▶ _What this task involves_:
Tally the lines in the listing below that include "oder". Answer with the count and nothing more.

▶ _Source information_:

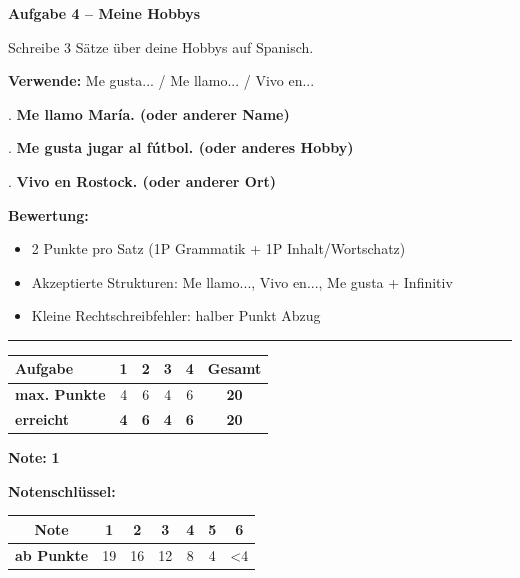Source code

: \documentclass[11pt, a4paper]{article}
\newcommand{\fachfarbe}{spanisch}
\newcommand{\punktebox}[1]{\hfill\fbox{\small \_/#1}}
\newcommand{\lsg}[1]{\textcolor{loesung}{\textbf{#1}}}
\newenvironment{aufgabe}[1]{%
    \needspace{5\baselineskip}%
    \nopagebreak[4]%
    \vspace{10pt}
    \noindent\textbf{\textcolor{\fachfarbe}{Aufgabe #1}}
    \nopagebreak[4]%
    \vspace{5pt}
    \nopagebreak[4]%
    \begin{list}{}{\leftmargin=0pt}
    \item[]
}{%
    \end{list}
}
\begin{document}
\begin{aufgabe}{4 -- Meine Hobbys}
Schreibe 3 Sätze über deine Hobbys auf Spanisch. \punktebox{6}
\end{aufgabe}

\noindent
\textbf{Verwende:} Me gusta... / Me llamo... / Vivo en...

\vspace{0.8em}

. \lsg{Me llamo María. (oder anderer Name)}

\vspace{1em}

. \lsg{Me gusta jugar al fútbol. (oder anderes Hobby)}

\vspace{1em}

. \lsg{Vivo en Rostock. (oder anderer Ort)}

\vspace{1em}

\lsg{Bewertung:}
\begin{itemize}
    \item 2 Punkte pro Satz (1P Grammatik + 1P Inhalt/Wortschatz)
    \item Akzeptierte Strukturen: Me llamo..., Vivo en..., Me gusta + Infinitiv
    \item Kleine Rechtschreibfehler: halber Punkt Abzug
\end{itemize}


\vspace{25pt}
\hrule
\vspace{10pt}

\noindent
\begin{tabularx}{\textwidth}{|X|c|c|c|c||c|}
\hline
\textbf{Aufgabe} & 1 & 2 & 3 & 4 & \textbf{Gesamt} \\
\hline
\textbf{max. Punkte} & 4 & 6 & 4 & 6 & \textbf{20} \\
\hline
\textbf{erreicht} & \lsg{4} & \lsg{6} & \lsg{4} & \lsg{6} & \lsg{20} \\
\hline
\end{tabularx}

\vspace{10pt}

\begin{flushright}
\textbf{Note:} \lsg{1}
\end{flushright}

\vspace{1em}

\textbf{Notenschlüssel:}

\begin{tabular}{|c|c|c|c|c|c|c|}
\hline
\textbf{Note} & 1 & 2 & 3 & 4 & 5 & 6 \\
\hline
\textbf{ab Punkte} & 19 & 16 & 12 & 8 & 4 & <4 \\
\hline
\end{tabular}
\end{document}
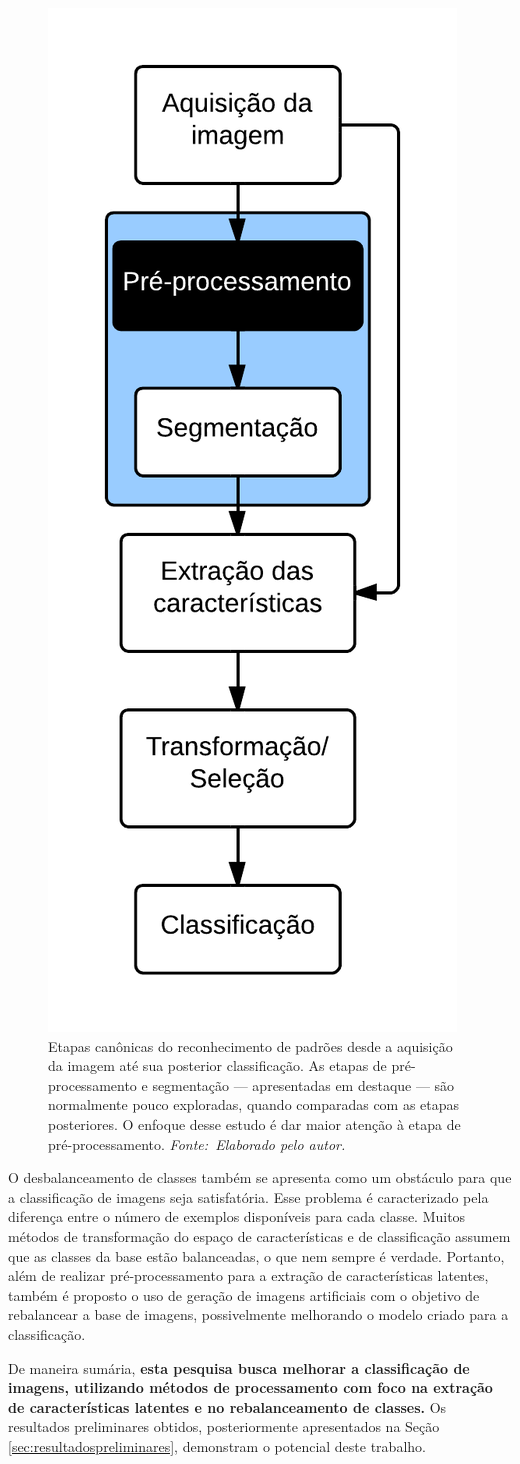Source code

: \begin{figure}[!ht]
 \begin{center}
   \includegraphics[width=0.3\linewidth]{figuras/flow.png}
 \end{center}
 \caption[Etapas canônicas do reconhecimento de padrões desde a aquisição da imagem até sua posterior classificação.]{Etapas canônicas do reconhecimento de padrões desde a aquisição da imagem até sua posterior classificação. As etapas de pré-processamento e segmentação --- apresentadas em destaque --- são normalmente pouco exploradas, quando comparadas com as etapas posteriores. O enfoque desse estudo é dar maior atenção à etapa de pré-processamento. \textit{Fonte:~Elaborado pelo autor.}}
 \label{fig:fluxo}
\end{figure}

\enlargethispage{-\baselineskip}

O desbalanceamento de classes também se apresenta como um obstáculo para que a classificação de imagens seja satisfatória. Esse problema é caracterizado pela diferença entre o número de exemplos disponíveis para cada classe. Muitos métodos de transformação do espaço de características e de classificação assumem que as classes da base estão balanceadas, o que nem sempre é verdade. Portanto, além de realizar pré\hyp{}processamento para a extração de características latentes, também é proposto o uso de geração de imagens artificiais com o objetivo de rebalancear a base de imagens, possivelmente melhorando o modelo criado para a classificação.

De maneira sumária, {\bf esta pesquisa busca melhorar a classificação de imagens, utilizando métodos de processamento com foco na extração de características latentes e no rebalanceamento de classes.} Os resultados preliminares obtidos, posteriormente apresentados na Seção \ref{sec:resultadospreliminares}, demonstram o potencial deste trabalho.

▶ _Your solution_:
3